START INFORMATION GIVEN

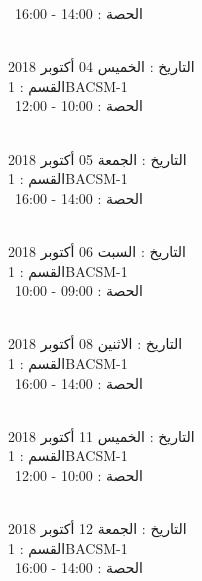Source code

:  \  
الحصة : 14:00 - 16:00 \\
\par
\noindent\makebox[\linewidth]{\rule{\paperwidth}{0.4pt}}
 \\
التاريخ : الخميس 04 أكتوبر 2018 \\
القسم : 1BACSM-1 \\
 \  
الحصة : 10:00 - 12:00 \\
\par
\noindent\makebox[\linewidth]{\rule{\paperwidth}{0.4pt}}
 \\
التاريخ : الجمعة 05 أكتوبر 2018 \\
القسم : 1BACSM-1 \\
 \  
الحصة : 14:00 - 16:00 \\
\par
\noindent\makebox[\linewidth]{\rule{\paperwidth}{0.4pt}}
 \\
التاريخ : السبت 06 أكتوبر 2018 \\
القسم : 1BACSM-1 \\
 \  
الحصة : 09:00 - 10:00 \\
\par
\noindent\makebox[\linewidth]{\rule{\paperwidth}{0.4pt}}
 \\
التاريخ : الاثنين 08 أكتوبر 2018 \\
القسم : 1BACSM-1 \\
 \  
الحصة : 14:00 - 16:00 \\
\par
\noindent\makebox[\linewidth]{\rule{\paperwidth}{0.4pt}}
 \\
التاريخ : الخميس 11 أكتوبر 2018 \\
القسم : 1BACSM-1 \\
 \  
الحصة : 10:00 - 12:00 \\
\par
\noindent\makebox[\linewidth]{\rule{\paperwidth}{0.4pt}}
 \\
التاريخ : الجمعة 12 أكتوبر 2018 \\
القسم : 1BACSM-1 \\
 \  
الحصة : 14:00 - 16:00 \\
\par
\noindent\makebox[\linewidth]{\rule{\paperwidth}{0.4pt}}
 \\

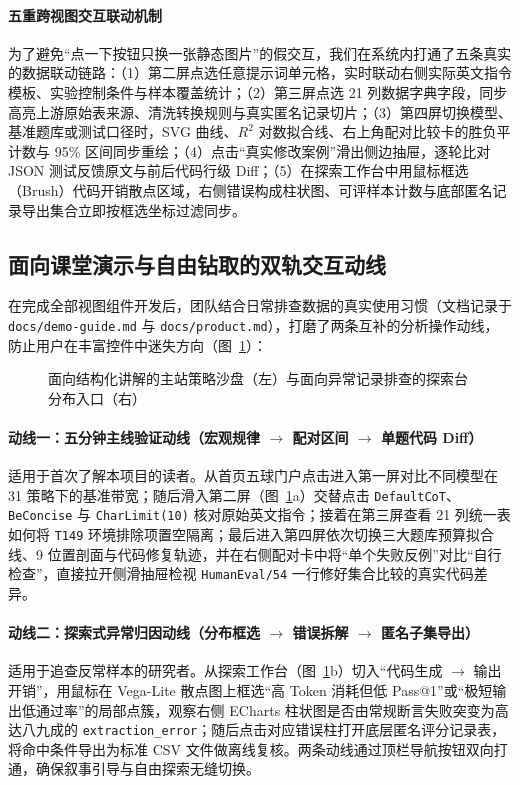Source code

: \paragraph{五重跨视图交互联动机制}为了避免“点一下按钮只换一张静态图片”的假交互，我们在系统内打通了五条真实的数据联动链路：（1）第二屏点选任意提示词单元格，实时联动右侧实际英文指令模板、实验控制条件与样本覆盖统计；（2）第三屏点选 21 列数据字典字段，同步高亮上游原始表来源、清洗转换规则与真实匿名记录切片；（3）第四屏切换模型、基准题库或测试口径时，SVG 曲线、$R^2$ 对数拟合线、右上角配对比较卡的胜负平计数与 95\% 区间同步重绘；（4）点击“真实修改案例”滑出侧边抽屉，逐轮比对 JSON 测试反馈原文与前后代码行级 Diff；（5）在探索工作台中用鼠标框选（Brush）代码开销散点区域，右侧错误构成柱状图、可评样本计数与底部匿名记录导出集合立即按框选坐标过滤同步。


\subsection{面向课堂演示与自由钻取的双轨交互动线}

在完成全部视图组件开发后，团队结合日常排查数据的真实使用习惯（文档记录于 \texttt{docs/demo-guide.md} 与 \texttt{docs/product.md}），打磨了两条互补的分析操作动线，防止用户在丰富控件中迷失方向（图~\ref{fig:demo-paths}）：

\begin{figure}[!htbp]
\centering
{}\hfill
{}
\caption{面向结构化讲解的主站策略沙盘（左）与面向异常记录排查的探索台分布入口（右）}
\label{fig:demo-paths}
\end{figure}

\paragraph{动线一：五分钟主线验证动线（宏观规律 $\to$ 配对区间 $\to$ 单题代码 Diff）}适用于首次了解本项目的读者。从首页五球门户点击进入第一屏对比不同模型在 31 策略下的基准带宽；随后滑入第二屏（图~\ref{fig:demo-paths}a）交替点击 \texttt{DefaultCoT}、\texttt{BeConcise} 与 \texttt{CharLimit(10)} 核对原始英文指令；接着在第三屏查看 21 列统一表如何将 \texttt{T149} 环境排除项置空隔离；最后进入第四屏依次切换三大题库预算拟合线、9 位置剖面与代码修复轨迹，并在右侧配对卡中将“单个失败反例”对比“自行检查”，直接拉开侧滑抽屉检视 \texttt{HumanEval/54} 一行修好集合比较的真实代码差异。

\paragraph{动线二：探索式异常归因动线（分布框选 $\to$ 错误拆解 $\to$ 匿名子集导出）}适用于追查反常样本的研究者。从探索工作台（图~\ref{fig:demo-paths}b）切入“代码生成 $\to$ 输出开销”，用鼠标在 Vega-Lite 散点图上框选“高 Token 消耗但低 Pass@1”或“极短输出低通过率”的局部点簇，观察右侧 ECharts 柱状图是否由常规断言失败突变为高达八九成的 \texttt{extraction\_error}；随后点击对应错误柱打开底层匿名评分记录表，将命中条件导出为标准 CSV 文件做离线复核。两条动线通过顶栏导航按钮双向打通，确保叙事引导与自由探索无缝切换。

END INFORMATION GIVEN
START INFORMATION GIVEN

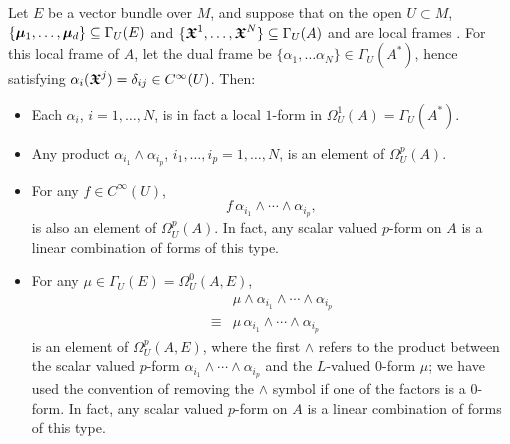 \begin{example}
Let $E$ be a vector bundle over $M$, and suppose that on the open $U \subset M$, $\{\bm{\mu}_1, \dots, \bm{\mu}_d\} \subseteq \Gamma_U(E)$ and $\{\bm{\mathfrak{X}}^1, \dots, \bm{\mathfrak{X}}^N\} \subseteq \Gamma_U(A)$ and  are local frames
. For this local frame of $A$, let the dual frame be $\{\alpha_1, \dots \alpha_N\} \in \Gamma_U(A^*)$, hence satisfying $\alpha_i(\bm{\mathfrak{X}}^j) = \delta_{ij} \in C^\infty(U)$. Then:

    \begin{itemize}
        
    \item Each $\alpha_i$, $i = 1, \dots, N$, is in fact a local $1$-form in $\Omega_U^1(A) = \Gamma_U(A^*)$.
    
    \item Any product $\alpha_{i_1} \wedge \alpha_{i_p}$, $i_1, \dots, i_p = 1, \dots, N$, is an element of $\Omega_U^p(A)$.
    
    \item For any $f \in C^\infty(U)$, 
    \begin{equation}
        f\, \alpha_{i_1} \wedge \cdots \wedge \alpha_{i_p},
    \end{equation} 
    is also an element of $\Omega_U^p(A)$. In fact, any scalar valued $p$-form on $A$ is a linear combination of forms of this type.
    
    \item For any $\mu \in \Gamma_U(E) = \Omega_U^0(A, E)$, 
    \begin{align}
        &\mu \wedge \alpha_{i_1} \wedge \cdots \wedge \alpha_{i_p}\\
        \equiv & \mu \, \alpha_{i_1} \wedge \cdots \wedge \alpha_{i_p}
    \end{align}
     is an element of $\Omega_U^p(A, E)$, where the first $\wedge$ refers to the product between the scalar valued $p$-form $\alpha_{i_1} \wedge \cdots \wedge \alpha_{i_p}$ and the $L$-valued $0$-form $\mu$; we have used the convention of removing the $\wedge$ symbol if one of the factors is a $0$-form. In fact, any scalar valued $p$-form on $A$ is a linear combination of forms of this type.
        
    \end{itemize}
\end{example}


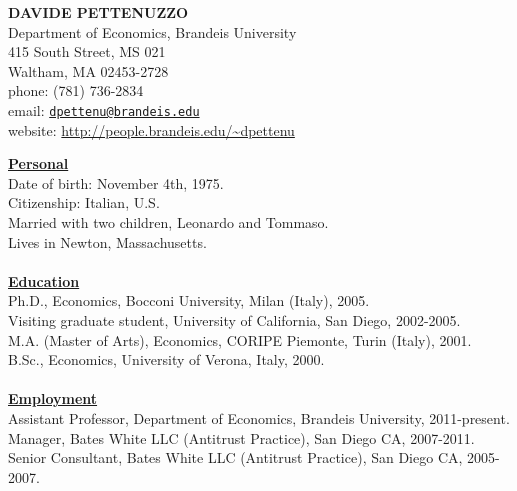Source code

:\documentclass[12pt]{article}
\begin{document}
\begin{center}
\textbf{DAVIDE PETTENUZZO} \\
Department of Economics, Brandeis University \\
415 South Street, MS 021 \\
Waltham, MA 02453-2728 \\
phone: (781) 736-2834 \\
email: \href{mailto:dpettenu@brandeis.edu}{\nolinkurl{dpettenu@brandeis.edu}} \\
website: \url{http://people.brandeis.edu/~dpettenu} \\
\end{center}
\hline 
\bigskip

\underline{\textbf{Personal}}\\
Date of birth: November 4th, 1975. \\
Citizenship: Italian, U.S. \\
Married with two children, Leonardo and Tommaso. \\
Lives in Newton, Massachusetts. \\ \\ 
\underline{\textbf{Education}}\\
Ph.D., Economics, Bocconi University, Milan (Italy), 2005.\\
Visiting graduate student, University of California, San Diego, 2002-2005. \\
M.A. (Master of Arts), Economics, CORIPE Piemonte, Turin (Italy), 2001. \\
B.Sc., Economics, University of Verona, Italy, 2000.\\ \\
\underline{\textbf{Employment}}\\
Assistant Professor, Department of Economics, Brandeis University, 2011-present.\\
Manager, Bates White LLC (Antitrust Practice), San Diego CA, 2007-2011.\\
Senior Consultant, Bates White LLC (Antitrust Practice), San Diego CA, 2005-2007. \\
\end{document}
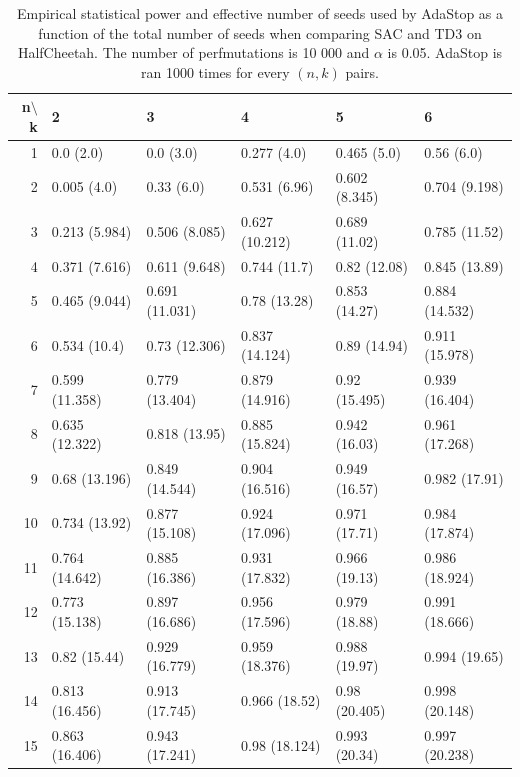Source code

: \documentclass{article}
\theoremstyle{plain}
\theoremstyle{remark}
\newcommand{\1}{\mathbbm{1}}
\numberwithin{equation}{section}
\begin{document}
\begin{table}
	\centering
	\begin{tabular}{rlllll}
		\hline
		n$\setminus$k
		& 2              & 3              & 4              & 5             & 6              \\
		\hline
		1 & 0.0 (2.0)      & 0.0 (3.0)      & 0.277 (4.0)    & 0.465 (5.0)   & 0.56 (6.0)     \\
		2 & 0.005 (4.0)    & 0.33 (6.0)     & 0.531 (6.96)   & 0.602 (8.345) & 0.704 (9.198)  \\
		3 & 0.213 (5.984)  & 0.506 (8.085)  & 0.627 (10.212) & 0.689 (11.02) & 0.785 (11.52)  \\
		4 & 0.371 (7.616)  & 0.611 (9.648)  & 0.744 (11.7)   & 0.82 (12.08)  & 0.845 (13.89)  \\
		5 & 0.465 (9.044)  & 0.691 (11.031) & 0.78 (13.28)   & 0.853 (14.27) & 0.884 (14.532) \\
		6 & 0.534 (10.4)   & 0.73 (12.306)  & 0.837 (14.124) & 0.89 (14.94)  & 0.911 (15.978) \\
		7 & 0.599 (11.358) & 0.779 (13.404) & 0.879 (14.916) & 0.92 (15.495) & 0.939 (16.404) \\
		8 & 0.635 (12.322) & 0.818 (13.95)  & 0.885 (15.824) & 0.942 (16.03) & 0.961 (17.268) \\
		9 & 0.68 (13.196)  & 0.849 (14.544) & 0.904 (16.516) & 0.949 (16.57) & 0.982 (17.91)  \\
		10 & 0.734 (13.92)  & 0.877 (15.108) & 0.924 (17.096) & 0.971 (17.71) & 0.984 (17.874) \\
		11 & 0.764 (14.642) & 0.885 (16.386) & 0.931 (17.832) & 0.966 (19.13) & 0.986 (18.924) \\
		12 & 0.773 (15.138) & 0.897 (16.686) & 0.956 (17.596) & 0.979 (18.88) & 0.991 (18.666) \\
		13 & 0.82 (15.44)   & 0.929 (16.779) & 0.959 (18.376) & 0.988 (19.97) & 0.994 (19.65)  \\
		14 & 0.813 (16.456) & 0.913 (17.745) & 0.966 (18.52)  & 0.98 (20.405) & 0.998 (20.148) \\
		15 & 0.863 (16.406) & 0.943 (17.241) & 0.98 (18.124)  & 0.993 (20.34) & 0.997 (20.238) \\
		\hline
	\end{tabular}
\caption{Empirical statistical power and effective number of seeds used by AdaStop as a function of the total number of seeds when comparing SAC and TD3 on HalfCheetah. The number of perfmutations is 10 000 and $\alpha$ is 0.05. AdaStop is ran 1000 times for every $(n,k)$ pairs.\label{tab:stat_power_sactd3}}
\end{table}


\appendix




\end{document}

END INFORMATION GIVEN
START INFORMATION GIVEN

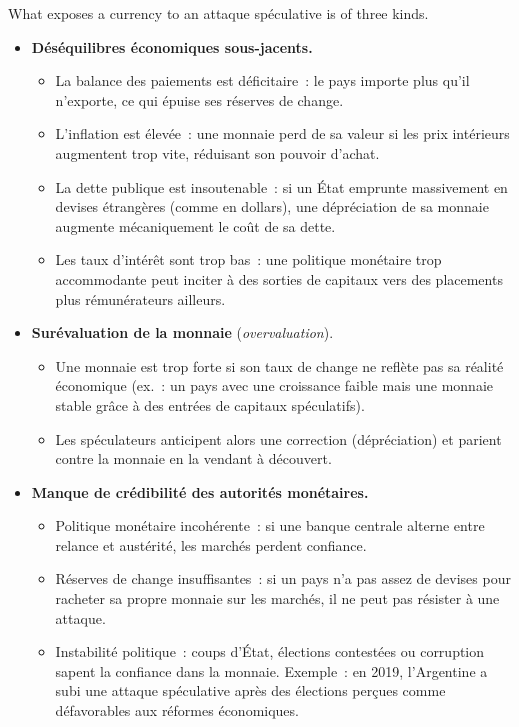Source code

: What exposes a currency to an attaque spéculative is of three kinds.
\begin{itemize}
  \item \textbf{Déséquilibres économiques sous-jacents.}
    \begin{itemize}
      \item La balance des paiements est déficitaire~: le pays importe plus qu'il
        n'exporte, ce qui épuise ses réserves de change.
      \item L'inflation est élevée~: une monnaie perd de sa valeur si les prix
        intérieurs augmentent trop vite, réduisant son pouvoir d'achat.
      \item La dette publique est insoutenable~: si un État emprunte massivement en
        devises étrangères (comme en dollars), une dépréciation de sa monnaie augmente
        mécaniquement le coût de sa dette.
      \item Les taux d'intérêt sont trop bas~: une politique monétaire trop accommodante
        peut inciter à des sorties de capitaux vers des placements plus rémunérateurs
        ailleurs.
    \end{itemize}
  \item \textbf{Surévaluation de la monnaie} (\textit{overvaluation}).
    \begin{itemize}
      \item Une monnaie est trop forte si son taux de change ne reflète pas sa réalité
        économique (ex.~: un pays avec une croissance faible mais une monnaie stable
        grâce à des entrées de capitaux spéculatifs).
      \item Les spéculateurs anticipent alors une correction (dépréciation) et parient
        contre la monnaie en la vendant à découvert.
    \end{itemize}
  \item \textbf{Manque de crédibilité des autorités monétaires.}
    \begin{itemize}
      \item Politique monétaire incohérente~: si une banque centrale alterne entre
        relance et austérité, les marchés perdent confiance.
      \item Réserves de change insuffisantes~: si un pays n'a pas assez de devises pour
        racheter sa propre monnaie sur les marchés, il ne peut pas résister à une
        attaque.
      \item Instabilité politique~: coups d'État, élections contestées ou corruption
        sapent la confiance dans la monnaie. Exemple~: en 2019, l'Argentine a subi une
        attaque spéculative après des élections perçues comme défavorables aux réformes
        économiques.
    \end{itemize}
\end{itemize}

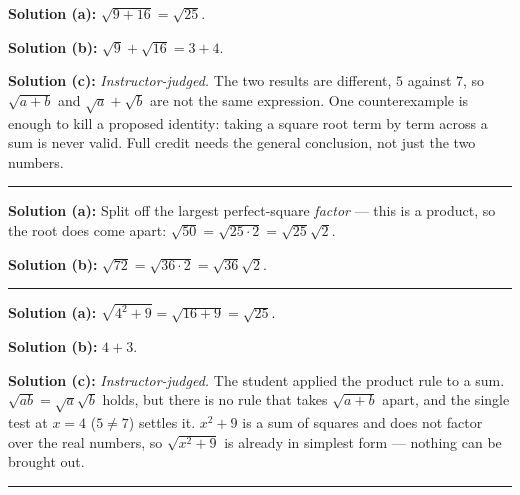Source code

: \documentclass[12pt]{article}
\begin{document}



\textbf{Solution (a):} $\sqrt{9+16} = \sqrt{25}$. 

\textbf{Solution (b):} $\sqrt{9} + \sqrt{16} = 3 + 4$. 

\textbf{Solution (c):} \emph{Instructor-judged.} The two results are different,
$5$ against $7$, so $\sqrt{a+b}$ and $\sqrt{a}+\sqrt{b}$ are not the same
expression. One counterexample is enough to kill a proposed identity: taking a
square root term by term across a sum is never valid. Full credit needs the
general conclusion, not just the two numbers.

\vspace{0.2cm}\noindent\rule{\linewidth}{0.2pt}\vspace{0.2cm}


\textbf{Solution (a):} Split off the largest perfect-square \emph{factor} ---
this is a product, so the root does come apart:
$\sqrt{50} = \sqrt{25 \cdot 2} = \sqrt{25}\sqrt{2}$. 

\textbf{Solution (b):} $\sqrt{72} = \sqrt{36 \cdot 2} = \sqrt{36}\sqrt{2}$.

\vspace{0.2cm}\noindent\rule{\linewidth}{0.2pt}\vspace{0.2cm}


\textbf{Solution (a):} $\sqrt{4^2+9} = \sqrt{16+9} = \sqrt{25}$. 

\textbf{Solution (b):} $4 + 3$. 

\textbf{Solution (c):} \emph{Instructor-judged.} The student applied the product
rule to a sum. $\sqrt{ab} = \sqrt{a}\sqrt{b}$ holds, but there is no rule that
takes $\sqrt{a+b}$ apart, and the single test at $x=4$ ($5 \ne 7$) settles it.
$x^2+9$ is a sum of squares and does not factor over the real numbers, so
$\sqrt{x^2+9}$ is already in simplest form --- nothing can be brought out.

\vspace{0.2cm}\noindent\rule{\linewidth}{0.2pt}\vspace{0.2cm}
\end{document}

END INFORMATION GIVEN

• WHAT TO DO: For the word "dpettenu", find all matching lines in the entries above and copy them out.

• RESULT:
email: \href{mailto:dpettenu@brandeis.edu}{\nolinkurl{dpettenu@brandeis.edu}} \\
website: \url{http://people.brandeis.edu/~dpettenu} \\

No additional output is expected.